Nie jest to zysk w postaci dodatkowych środków, a zysk w postaci odciążenia pracowników, którzy mogą wykonać w tym czasie inne czynności. Te zaś już mogą przełożyć się na konkretne przychody. Przykłady można mnożyć, ale zawsze wszystko sprowadza się do dobrze zbudowanego modelu informatycznego. To na podstawie analizy danych płynących z ERP-a, możemy podjąć lepszą, czyli bardziej trafną decyzję.
Czasoumilacz
W pierwszej części napisałem, że usprawnienie przepływu informacji u naszego klienta uruchomiło kostki produkcyjnego domina, co doprowadziło do skokowej zmiany na produkcji. To właśnie w komunikacji tkwią rezerwy. Według badań Aberdeen Group małe firmy tracą do 420 tys. dolarów rocznie z powodu niewłaściwej komunikacji, podczas gdy duże firmy tracą z tego samego powodu do 62,4 mln dolarów.

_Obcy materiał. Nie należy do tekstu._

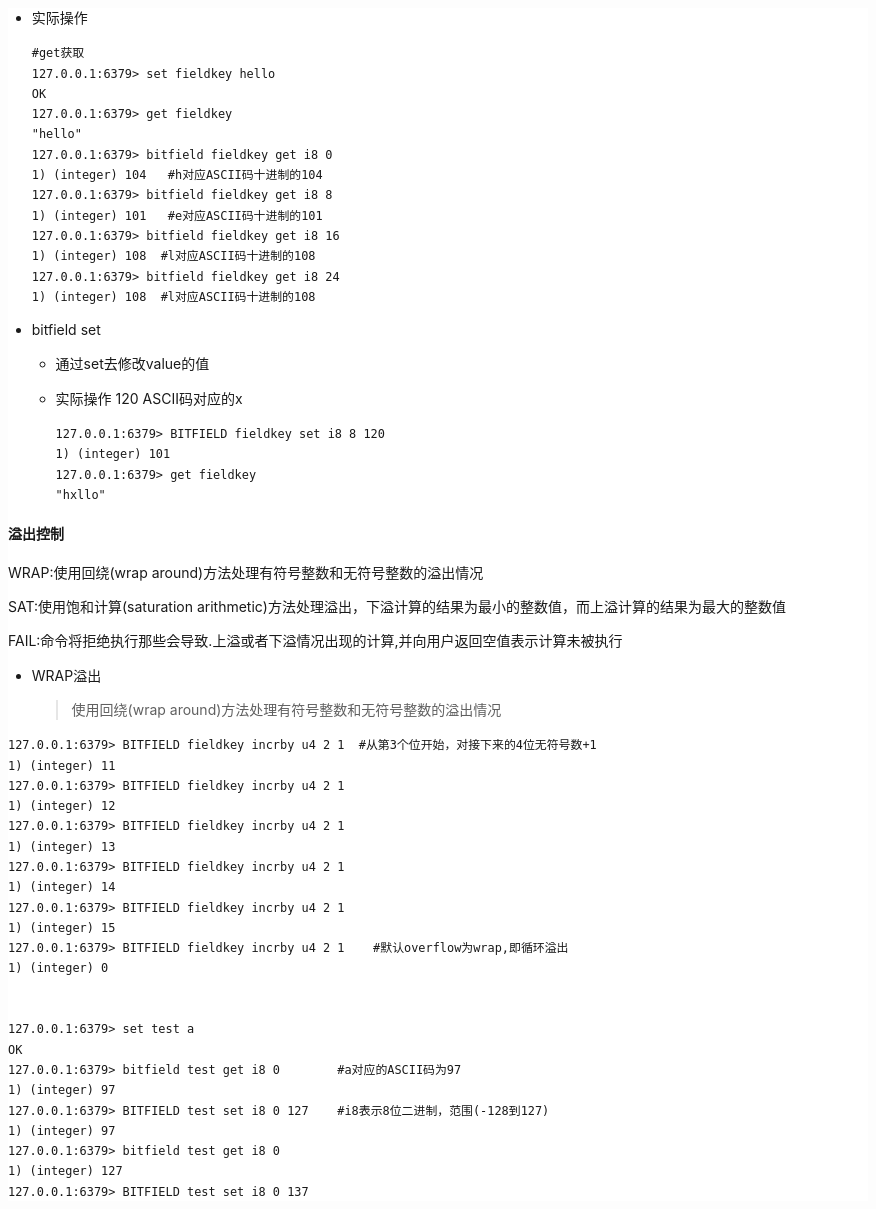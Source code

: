   - 实际操作

    ```
    #get获取
    127.0.0.1:6379> set fieldkey hello
    OK
    127.0.0.1:6379> get fieldkey
    "hello"
    127.0.0.1:6379> bitfield fieldkey get i8 0
    1) (integer) 104   #h对应ASCII码十进制的104
    127.0.0.1:6379> bitfield fieldkey get i8 8
    1) (integer) 101   #e对应ASCII码十进制的101
    127.0.0.1:6379> bitfield fieldkey get i8 16
    1) (integer) 108  #l对应ASCII码十进制的108
    127.0.0.1:6379> bitfield fieldkey get i8 24
    1) (integer) 108  #l对应ASCII码十进制的108
    ```

  - bitfield set

    - 通过set去修改value的值

    - 实际操作     120 ASCII码对应的x

      ```
      127.0.0.1:6379> BITFIELD fieldkey set i8 8 120
      1) (integer) 101
      127.0.0.1:6379> get fieldkey
      "hxllo"
      ```

      

#### 溢出控制

WRAP:使用回绕(wrap around)方法处理有符号整数和无符号整数的溢出情况

SAT:使用饱和计算(saturation arithmetic)方法处理溢出，下溢计算的结果为最小的整数值，而上溢计算的结果为最大的整数值

FAIL:命令将拒绝执行那些会导致.上溢或者下溢情况出现的计算,并向用户返回空值表示计算未被执行



- WRAP溢出

  > 使用回绕(wrap around)方法处理有符号整数和无符号整数的溢出情况

```
127.0.0.1:6379> BITFIELD fieldkey incrby u4 2 1  #从第3个位开始，对接下来的4位无符号数+1
1) (integer) 11
127.0.0.1:6379> BITFIELD fieldkey incrby u4 2 1
1) (integer) 12
127.0.0.1:6379> BITFIELD fieldkey incrby u4 2 1
1) (integer) 13
127.0.0.1:6379> BITFIELD fieldkey incrby u4 2 1
1) (integer) 14
127.0.0.1:6379> BITFIELD fieldkey incrby u4 2 1
1) (integer) 15
127.0.0.1:6379> BITFIELD fieldkey incrby u4 2 1    #默认overflow为wrap,即循环溢出
1) (integer) 0


127.0.0.1:6379> set test a
OK
127.0.0.1:6379> bitfield test get i8 0        #a对应的ASCII码为97
1) (integer) 97
127.0.0.1:6379> BITFIELD test set i8 0 127    #i8表示8位二进制，范围(-128到127)
1) (integer) 97
127.0.0.1:6379> bitfield test get i8 0 
1) (integer) 127
127.0.0.1:6379> BITFIELD test set i8 0 137
```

Ciekawe informacje płyną też z naszych wewnętrznych analiz. Pokazują one, że firmy produkcyjne, które zdecydowały się na wdrożenie systemu ERP, mogą liczyć na zwiększenie efektywności produkcji o 15 – 25%, zredukowanie czasu przestoju maszyn o 30 – 50%, czy też skrócenie czasu wprowadzenia nowego produktu na rynek o 20 – 50%.
W dwóch na trzech wymienionych przypadkach firmy zyskały czas. A jak mówi stare porzekadło — czas to pieniądz. To jasny dowód, że zaawansowany system IT, nigdy sam w sobie nie przynosi firmie pieniędzy. To inwestycja, która pozwala zarobić. Ile? To już zależy od samej firmy, a nie od systemu. A wy jakie macie doświadczenia?